The Oath by A.M. LindenThe Valley by A.M. Linden

The Oath (book one)

In the wake of a betrayal that threatens an end to their way of life, the last members of a secluded pagan cult send the youngest of their remaining priests in search of Annwr, their chief priestess’s sister, who was abducted by a Saxon war band fifteen years ago. With only a rudimentary grasp of English and the ambiguous guidance of an oracle’s prophecy, Caelym manages to find Annwr living in a hut on the grounds of a Christian convent.

Annwr has spent her years of captivity caring for the timid Aleswina, an orphaned Saxon princess who was consigned to the cloistered convent by her cousin, King Gilberth, after he assumed her father’s throne. Just as Caelym and Annwr are about leave together, Aleswina learns that Gilberth, a tyrant known for his cruelty and vicious temper, means to take her out of the convent and marry her. Terrified, she flees with the two Druids–beginning a heart-pounding adventure that unfolds in ways none of them could have anticipated.

The Valley (book two) : A Prequel

Llwddawanden is a hidden sanctuary where remnants of a once-powerful pagan cult carry on their ancient ritual practices, supported by a small but faithful following of servants, craftsmen, and laborers.

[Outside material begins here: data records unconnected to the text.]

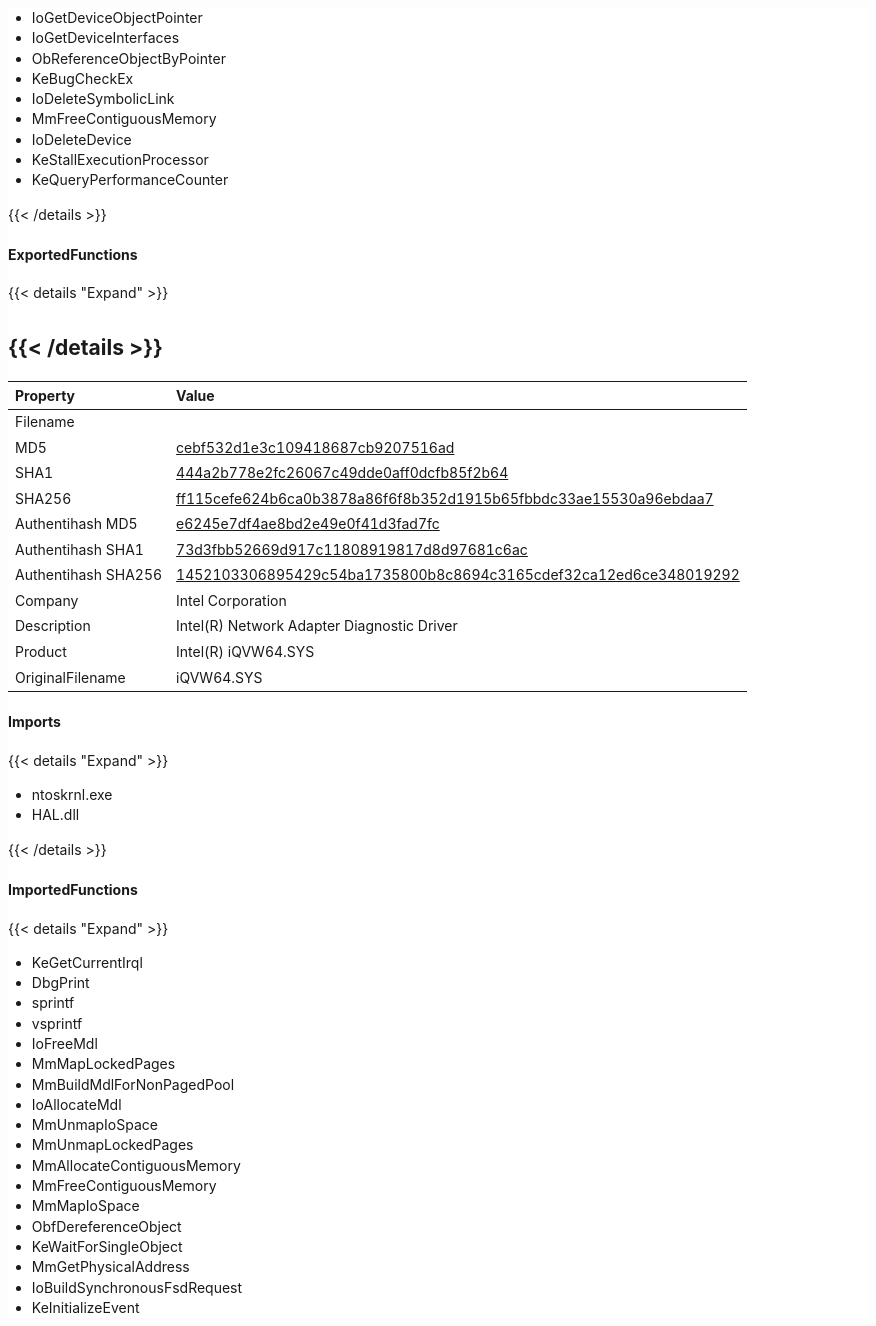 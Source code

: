 * IoGetDeviceObjectPointer
* IoGetDeviceInterfaces
* ObReferenceObjectByPointer
* KeBugCheckEx
* IoDeleteSymbolicLink
* MmFreeContiguousMemory
* IoDeleteDevice
* KeStallExecutionProcessor
* KeQueryPerformanceCounter

{{< /details >}}
#### ExportedFunctions
{{< details "Expand" >}}

{{< /details >}}
-----
| Property           | Value |
|:-------------------|:------|
| Filename           |  |
| MD5                | [cebf532d1e3c109418687cb9207516ad](https://www.virustotal.com/gui/file/cebf532d1e3c109418687cb9207516ad) |
| SHA1               | [444a2b778e2fc26067c49dde0aff0dcfb85f2b64](https://www.virustotal.com/gui/file/444a2b778e2fc26067c49dde0aff0dcfb85f2b64) |
| SHA256             | [ff115cefe624b6ca0b3878a86f6f8b352d1915b65fbbdc33ae15530a96ebdaa7](https://www.virustotal.com/gui/file/ff115cefe624b6ca0b3878a86f6f8b352d1915b65fbbdc33ae15530a96ebdaa7) |
| Authentihash MD5   | [e6245e7df4ae8bd2e49e0f41d3fad7fc](https://www.virustotal.com/gui/search/authentihash%253Ae6245e7df4ae8bd2e49e0f41d3fad7fc) |
| Authentihash SHA1  | [73d3fbb52669d917c11808919817d8d97681c6ac](https://www.virustotal.com/gui/search/authentihash%253A73d3fbb52669d917c11808919817d8d97681c6ac) |
| Authentihash SHA256| [1452103306895429c54ba1735800b8c8694c3165cdef32ca12ed6ce348019292](https://www.virustotal.com/gui/search/authentihash%253A1452103306895429c54ba1735800b8c8694c3165cdef32ca12ed6ce348019292) |
| Company           | Intel Corporation  |
| Description       | Intel(R) Network Adapter Diagnostic Driver |
| Product           | Intel(R) iQVW64.SYS |
| OriginalFilename  | iQVW64.SYS |


#### Imports
{{< details "Expand" >}}
* ntoskrnl.exe
* HAL.dll

{{< /details >}}
#### ImportedFunctions
{{< details "Expand" >}}
* KeGetCurrentIrql
* DbgPrint
* sprintf
* vsprintf
* IoFreeMdl
* MmMapLockedPages
* MmBuildMdlForNonPagedPool
* IoAllocateMdl
* MmUnmapIoSpace
* MmUnmapLockedPages
* MmAllocateContiguousMemory
* MmFreeContiguousMemory
* MmMapIoSpace
* ObfDereferenceObject
* KeWaitForSingleObject
* MmGetPhysicalAddress
* IoBuildSynchronousFsdRequest
* KeInitializeEvent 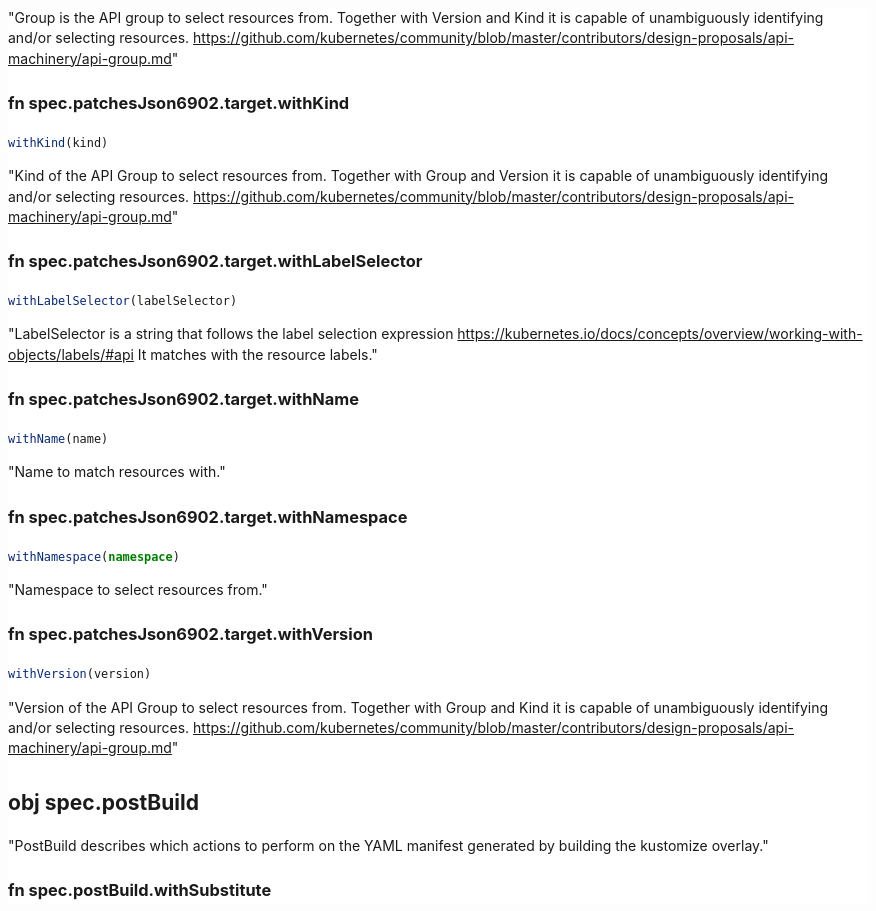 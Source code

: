 "Group is the API group to select resources from. Together with Version and Kind it is capable of unambiguously identifying and/or selecting resources. https://github.com/kubernetes/community/blob/master/contributors/design-proposals/api-machinery/api-group.md"

### fn spec.patchesJson6902.target.withKind

```ts
withKind(kind)
```

"Kind of the API Group to select resources from. Together with Group and Version it is capable of unambiguously identifying and/or selecting resources. https://github.com/kubernetes/community/blob/master/contributors/design-proposals/api-machinery/api-group.md"

### fn spec.patchesJson6902.target.withLabelSelector

```ts
withLabelSelector(labelSelector)
```

"LabelSelector is a string that follows the label selection expression https://kubernetes.io/docs/concepts/overview/working-with-objects/labels/#api It matches with the resource labels."

### fn spec.patchesJson6902.target.withName

```ts
withName(name)
```

"Name to match resources with."

### fn spec.patchesJson6902.target.withNamespace

```ts
withNamespace(namespace)
```

"Namespace to select resources from."

### fn spec.patchesJson6902.target.withVersion

```ts
withVersion(version)
```

"Version of the API Group to select resources from. Together with Group and Kind it is capable of unambiguously identifying and/or selecting resources. https://github.com/kubernetes/community/blob/master/contributors/design-proposals/api-machinery/api-group.md"

## obj spec.postBuild

"PostBuild describes which actions to perform on the YAML manifest generated by building the kustomize overlay."

### fn spec.postBuild.withSubstitute
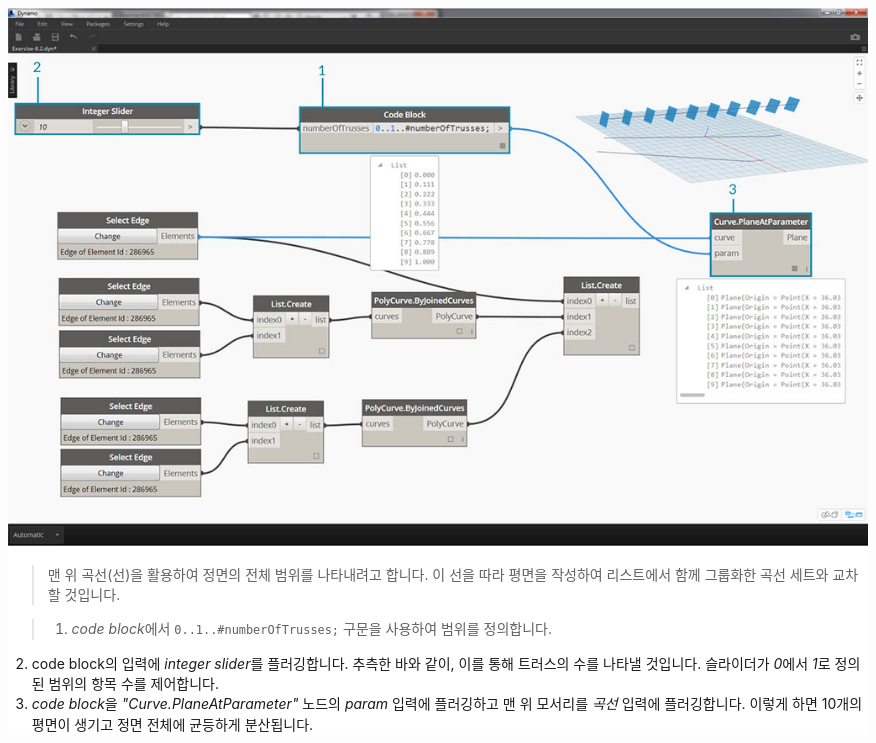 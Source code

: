 ![연습](images/8-4/Exercise/06.jpg)

> 맨 위 곡선(선)을 활용하여 정면의 전체 범위를 나타내려고 합니다. 이 선을 따라 평면을 작성하여 리스트에서 함께 그룹화한 곡선 세트와 교차할 것입니다.

> 1. *code block*에서 ```0..1..#numberOfTrusses;``` 구문을 사용하여 범위를 정의합니다.
2. code block의 입력에 *integer slider*를 플러깅합니다. 추측한 바와 같이, 이를 통해 트러스의 수를 나타낼 것입니다. 슬라이더가 *0*에서 *1*로 정의된 범위의 항목 수를 제어합니다.
3. *code block*을 *"Curve.PlaneAtParameter"* 노드의 *param* 입력에 플러깅하고 맨 위 모서리를 *곡선* 입력에 플러깅합니다. 이렇게 하면 10개의 평면이 생기고 정면 전체에 균등하게 분산됩니다.
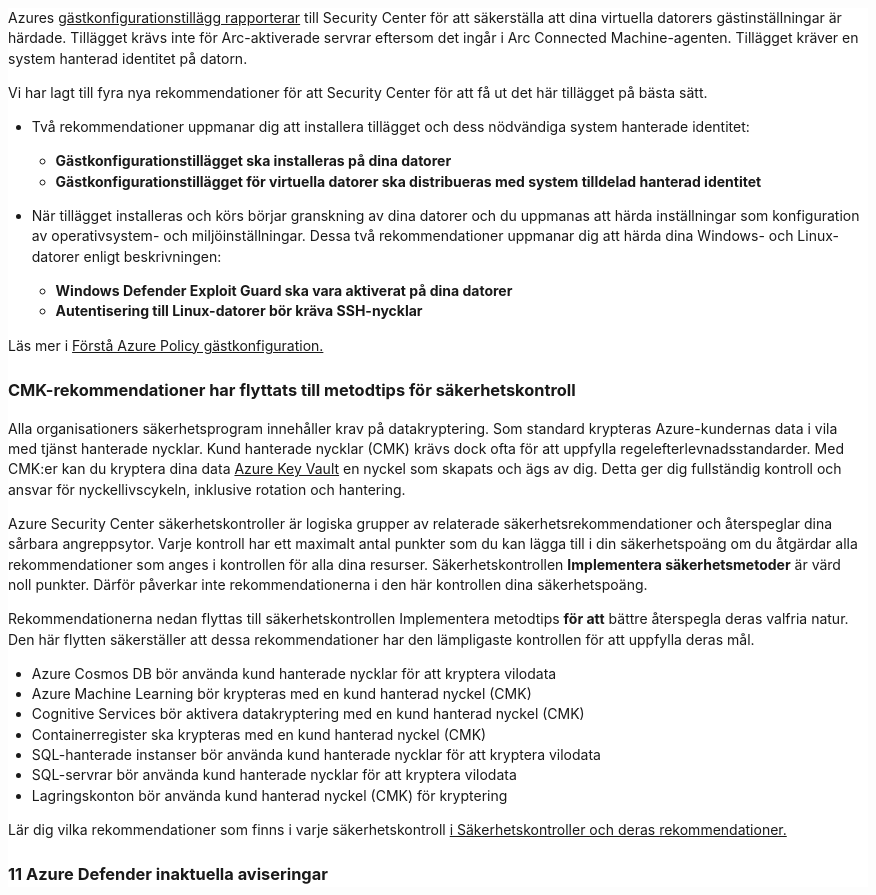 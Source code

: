 Azures [gästkonfigurationstillägg rapporterar](../governance/policy/concepts/guest-configuration.md) till Security Center för att säkerställa att dina virtuella datorers gästinställningar är härdade. Tillägget krävs inte för Arc-aktiverade servrar eftersom det ingår i Arc Connected Machine-agenten. Tillägget kräver en system hanterad identitet på datorn.

Vi har lagt till fyra nya rekommendationer för att Security Center för att få ut det här tillägget på bästa sätt.

- Två rekommendationer uppmanar dig att installera tillägget och dess nödvändiga system hanterade identitet:
    - **Gästkonfigurationstillägget ska installeras på dina datorer**
    - **Gästkonfigurationstillägget för virtuella datorer ska distribueras med system tilldelad hanterad identitet**

- När tillägget installeras och körs börjar granskning av dina datorer och du uppmanas att härda inställningar som konfiguration av operativsystem- och miljöinställningar. Dessa två rekommendationer uppmanar dig att härda dina Windows- och Linux-datorer enligt beskrivningen:
    - **Windows Defender Exploit Guard ska vara aktiverat på dina datorer**
    - **Autentisering till Linux-datorer bör kräva SSH-nycklar**

Läs mer i [Förstå Azure Policy gästkonfiguration.](../governance/policy/concepts/guest-configuration.md)

### <a name="cmk-recommendations-moved-to-best-practices-security-control"></a>CMK-rekommendationer har flyttats till metodtips för säkerhetskontroll

Alla organisationers säkerhetsprogram innehåller krav på datakryptering. Som standard krypteras Azure-kundernas data i vila med tjänst hanterade nycklar. Kund hanterade nycklar (CMK) krävs dock ofta för att uppfylla regelefterlevnadsstandarder. Med CMK:er kan du kryptera dina data [Azure Key Vault](../key-vault/general/overview.md) en nyckel som skapats och ägs av dig. Detta ger dig fullständig kontroll och ansvar för nyckellivscykeln, inklusive rotation och hantering.

Azure Security Center säkerhetskontroller är logiska grupper av relaterade säkerhetsrekommendationer och återspeglar dina sårbara angreppsytor. Varje kontroll har ett maximalt antal punkter som du kan lägga till i din säkerhetspoäng om du åtgärdar alla rekommendationer som anges i kontrollen för alla dina resurser. Säkerhetskontrollen **Implementera säkerhetsmetoder** är värd noll punkter. Därför påverkar inte rekommendationerna i den här kontrollen dina säkerhetspoäng.

Rekommendationerna nedan flyttas till säkerhetskontrollen Implementera metodtips **för att** bättre återspegla deras valfria natur. Den här flytten säkerställer att dessa rekommendationer har den lämpligaste kontrollen för att uppfylla deras mål.

- Azure Cosmos DB bör använda kund hanterade nycklar för att kryptera vilodata
- Azure Machine Learning bör krypteras med en kund hanterad nyckel (CMK)
- Cognitive Services bör aktivera datakryptering med en kund hanterad nyckel (CMK)
- Containerregister ska krypteras med en kund hanterad nyckel (CMK)
- SQL-hanterade instanser bör använda kund hanterade nycklar för att kryptera vilodata
- SQL-servrar bör använda kund hanterade nycklar för att kryptera vilodata
- Lagringskonton bör använda kund hanterad nyckel (CMK) för kryptering

Lär dig vilka rekommendationer som finns i varje säkerhetskontroll [i Säkerhetskontroller och deras rekommendationer.](secure-score-security-controls.md#security-controls-and-their-recommendations)


### <a name="11-azure-defender-alerts-deprecated"></a>11 Azure Defender inaktuella aviseringar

Cut off from the outside world by both geography and conviction, the Druids of Llwddawanden continue to venerate the Great Mother Goddess and to view themselves as the first-born and favorite of Her mortal children. While the belief that the most important of all divine beings gave birth to their ancestors and that Her spirit inhabits the body of their highest priestess is a tenuous conclusion in view of their reduced lot in life, the Druids of Llwddawanden believe it and are, for the most part, committed to carrying on the traditions handed down to them by their forbears.

Herrwn, the shrine’s chief priest and master bard, has the responsibility of overseeing the education of Caelym, the orphaned son of the cult’s previous chief priestess, as well as keeping the peace within the upper ranks of their order—two tasks that grow more difficult as the rivalry over which of the three highest priests will claim Caelym as his disciple grows, and as mounting conflicts between the current chief priestess and her only living daughter threaten to rend the fabric of a society that has endured for more than a millennium.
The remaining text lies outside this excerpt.